Paul Ryan working out…how to save the Waltons millions

On Saturday, presumptive Republican Presidential nominee Mitt Romney announced that Rep. Paul Ryan of Wisconsin would be his running mate. The Waltons’ support of Mitt Romney has been well noted, and it turns out the Waltons and Walmart have also shown an interest in Paul Ryan.

Ryan, a seven-term Congressman from Wisconsin’s first district, has made a name for himself in recent years with his budget proposal—the Roadmap for America’s Future—which would dramatically lower taxes on the rich and cut federal government spending on programs for low income families like food stamps, housing assistance, and Medicaid. But before all that, Walmart’s PAC made its first contribution to Paul Ryan in his initial campaign for Congress in 1998. And Walmart’s PAC has contributed to Ryan in every election since 2002. In all, Walmart’s PAC has given the presumptive Republican Vice Presidential nominee a total of $26,500 in his campaigns for Congress. And that doesn’t include the $7,000 Walmart has given Ryan’s leadership PAC, Prosperity PAC, over the years.

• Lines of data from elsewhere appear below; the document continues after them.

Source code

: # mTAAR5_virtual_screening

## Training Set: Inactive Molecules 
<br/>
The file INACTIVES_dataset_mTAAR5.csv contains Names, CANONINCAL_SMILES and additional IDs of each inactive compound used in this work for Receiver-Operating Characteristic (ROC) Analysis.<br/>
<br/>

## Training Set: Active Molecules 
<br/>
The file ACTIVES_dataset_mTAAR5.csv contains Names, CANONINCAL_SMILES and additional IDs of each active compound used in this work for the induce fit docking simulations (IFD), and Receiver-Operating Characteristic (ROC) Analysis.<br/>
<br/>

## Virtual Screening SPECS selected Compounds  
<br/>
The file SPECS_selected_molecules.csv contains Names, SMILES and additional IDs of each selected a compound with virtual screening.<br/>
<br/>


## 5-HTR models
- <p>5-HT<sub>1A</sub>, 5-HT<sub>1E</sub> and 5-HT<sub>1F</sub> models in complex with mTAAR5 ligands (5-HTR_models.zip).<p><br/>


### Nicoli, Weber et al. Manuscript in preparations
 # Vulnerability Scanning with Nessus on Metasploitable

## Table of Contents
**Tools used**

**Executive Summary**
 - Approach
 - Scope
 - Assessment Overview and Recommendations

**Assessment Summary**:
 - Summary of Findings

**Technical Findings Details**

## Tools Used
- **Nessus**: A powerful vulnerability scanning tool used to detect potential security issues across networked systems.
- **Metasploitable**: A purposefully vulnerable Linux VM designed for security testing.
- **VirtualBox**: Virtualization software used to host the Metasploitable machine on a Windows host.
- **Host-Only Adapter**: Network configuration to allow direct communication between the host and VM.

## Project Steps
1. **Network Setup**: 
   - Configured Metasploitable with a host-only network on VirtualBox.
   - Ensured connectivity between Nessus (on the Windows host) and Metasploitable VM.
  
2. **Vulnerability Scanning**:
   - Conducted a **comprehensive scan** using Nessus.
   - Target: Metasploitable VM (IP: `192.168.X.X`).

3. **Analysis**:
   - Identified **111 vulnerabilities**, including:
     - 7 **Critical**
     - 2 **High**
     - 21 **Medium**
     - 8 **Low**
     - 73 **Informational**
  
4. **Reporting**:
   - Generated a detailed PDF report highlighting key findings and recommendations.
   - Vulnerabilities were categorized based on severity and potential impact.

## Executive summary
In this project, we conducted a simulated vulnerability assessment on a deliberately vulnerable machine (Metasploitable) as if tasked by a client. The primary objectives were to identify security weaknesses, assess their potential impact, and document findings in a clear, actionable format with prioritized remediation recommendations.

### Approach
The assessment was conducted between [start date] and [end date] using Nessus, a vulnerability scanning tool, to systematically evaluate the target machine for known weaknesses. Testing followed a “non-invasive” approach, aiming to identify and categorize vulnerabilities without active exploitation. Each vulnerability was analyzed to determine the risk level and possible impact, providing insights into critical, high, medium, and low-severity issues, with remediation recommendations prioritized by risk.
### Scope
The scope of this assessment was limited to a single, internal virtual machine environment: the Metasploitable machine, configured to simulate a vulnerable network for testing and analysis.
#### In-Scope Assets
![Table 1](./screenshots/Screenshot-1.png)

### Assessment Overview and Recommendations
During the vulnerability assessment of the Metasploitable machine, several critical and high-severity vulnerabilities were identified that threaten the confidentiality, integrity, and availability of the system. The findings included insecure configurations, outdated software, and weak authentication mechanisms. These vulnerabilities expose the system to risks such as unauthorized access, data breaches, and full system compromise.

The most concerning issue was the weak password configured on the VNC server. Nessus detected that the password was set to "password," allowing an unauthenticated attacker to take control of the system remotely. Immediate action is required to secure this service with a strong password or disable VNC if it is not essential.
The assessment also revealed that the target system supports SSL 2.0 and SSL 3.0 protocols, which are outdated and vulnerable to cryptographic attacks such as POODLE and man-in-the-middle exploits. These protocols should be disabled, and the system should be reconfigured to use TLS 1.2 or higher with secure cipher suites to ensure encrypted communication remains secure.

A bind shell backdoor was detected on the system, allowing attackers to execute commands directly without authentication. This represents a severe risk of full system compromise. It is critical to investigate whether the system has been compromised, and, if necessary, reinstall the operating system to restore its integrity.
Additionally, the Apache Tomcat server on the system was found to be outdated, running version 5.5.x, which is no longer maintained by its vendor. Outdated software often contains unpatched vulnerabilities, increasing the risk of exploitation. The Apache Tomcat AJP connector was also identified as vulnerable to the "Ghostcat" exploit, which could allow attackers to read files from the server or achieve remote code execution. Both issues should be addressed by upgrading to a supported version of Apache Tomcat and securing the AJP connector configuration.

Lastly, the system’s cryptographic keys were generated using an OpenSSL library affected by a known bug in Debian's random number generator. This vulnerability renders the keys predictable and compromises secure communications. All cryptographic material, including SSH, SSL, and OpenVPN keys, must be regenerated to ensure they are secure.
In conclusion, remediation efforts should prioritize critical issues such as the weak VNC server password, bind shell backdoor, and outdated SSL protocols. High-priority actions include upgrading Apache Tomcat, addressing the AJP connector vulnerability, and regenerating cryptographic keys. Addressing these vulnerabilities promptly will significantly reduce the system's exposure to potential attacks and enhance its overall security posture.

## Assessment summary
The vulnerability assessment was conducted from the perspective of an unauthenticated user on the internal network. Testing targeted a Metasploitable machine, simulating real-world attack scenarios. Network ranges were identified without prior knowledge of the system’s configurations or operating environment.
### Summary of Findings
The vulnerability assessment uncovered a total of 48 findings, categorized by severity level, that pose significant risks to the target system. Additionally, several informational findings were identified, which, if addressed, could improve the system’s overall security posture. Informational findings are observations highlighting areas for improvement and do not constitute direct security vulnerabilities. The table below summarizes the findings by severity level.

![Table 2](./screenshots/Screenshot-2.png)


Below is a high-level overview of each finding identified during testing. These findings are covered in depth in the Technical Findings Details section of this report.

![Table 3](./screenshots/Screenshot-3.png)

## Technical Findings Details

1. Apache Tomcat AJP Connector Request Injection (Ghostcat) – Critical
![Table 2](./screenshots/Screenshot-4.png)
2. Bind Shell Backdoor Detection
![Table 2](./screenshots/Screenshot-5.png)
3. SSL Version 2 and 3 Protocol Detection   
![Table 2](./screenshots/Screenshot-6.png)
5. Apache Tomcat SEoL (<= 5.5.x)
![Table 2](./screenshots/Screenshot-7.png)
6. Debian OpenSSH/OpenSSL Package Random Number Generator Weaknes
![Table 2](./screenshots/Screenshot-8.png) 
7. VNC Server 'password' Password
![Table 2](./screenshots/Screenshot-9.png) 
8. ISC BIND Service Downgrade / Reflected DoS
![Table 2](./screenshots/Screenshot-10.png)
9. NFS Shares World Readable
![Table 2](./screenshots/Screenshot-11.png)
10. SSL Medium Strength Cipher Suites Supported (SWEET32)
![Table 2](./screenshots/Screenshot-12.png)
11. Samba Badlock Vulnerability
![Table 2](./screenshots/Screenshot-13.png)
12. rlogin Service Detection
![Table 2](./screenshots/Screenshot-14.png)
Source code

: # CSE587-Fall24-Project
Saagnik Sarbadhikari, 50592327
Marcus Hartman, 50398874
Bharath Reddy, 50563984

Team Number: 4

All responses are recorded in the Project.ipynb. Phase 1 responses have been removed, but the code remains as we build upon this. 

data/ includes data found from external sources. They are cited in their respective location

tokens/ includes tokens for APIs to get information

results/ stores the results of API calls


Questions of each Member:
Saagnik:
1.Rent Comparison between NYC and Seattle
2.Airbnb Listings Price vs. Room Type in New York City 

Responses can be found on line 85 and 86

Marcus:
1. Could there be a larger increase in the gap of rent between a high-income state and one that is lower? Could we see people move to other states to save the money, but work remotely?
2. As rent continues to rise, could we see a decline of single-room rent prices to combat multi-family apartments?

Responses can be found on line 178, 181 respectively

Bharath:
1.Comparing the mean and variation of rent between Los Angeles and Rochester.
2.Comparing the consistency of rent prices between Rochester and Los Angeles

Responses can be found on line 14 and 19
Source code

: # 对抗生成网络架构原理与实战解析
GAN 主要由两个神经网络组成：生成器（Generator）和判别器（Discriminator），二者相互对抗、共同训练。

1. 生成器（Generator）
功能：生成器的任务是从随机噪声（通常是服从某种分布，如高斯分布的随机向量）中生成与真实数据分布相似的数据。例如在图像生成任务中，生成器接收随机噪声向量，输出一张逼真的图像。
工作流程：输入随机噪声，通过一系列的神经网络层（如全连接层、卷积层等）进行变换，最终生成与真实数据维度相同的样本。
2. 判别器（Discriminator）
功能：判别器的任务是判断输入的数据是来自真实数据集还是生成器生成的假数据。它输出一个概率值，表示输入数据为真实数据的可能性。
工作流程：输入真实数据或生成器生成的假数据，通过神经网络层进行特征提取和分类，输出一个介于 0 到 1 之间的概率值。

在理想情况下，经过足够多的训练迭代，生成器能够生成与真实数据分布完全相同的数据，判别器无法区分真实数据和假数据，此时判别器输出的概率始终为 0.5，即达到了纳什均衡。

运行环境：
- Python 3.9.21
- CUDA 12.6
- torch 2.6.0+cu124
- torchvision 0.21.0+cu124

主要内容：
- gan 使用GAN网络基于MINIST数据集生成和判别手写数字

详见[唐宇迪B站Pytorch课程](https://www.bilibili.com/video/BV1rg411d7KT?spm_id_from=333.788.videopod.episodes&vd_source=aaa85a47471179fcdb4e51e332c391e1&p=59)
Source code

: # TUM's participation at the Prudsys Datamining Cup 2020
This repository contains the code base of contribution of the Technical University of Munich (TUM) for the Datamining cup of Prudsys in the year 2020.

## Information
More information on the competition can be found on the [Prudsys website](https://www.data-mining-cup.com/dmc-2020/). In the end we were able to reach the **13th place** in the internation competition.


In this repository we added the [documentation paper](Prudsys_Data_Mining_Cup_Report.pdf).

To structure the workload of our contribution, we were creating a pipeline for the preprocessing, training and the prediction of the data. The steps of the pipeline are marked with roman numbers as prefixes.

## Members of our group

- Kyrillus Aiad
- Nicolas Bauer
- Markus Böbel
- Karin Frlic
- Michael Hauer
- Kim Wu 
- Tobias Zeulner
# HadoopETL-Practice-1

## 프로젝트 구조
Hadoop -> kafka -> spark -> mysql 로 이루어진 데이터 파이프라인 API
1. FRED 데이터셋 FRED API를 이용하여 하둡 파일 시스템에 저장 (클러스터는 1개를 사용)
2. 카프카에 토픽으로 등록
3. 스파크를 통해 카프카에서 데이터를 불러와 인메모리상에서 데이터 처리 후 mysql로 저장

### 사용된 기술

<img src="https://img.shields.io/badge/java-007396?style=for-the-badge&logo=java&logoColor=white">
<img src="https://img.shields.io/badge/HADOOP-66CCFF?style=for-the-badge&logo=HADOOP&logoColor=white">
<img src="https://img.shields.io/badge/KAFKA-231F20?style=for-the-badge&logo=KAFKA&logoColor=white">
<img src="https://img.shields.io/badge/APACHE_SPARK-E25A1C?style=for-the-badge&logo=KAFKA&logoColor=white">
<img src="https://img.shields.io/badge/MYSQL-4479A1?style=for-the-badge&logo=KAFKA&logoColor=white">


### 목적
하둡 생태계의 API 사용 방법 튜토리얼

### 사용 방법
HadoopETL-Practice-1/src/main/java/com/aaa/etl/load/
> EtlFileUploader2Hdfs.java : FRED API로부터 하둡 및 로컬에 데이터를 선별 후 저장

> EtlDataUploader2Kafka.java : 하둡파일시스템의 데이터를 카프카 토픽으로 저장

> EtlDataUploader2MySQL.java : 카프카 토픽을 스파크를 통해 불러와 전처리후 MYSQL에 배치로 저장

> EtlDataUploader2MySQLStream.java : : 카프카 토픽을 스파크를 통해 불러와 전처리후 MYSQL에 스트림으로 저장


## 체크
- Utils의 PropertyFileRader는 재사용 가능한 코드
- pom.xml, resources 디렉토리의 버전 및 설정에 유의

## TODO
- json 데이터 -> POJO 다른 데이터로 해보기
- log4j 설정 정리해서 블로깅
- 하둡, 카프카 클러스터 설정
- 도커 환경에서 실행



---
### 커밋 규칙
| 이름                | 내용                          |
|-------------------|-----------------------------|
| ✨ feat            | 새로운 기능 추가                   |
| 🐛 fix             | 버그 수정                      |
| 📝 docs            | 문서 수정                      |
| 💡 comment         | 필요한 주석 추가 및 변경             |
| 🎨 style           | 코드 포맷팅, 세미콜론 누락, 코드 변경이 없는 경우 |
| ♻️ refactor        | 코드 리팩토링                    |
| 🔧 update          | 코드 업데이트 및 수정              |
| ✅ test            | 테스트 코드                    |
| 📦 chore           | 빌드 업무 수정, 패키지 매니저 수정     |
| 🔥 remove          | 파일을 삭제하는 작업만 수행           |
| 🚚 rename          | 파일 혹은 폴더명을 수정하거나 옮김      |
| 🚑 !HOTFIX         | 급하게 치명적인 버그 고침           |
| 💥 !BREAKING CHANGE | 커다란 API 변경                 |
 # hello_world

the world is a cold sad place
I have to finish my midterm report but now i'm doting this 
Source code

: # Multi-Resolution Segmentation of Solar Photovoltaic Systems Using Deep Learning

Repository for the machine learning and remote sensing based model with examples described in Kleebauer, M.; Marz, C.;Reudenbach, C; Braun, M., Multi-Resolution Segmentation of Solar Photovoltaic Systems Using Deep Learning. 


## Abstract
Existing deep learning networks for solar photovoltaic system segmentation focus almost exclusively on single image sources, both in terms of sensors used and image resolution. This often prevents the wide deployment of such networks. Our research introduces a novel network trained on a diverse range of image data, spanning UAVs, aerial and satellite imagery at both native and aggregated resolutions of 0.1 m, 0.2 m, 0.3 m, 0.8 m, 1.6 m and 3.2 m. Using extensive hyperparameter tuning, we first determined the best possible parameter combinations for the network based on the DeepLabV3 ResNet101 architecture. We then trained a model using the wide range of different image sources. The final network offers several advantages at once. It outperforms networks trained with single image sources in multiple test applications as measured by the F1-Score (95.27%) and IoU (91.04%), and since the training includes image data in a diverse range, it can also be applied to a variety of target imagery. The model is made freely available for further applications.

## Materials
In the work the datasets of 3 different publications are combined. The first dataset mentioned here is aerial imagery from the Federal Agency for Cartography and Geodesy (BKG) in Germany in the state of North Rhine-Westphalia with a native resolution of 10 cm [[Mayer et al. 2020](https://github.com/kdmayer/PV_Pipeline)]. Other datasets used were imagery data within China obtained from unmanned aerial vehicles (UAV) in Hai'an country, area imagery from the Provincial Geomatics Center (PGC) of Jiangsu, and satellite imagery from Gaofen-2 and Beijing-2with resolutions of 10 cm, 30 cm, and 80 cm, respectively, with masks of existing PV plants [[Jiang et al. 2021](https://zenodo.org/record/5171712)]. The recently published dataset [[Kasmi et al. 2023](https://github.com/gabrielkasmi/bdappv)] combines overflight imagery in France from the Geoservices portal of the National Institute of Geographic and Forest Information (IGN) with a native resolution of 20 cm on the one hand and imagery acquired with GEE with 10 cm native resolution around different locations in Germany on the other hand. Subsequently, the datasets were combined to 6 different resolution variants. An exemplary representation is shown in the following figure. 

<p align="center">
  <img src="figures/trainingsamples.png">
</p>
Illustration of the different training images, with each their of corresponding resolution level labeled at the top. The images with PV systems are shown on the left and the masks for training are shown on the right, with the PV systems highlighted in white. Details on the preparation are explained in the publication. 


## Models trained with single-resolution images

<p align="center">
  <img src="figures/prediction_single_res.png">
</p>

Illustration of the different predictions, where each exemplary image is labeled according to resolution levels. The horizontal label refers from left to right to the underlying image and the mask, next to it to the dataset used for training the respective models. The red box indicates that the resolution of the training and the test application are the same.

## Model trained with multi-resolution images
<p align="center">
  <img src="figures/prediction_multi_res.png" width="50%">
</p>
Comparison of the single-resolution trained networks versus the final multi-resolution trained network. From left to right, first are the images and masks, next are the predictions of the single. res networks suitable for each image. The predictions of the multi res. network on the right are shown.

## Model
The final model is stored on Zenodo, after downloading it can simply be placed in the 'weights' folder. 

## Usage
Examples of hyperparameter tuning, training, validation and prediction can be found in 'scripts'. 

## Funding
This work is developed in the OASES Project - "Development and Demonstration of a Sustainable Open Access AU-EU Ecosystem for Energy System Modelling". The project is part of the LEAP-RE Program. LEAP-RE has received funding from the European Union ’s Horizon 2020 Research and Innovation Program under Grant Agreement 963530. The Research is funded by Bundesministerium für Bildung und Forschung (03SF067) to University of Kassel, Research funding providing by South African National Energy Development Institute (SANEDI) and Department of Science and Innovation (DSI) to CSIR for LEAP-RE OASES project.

Walmart PAC contributions to Rep. Paul Ryan

Election Year

Contribution

1998

$1,500

2002

$5,000

2004

$5,000

2006

$3,000

2008

$3,000

2010

$6,000

2012

$3,000

TOTAL

$26,500

Source: Analysis of data from Open Secrets

The Waltons, who own half of Walmart, have likewise shown an interest in Ryan. Ryan’s campaign received $2,000 from Arkansans Jim and Lynne Walton during the 2010 cycle. The Waltons certainly stand to gain under Ryan’s budget proposal—it eliminates taxes on interest, capital gains, and dividends. The Waltons’ dividends from their stake in Walmart this year alone amount to an estimated $2.7 billion. Under Ryan’s budget, they’d avoid about $406 million in taxes right there.

These contributions to Ryan fit into a larger pattern of Walmart and the Waltons giving big to Republicans. From the 2000 election cycle through June 30, 2012, the Waltons and the Walmart PAC have spent over $15 million in federal elections. More than $11.3 million—seventy-five percent—has gone to GOP candidates and committees.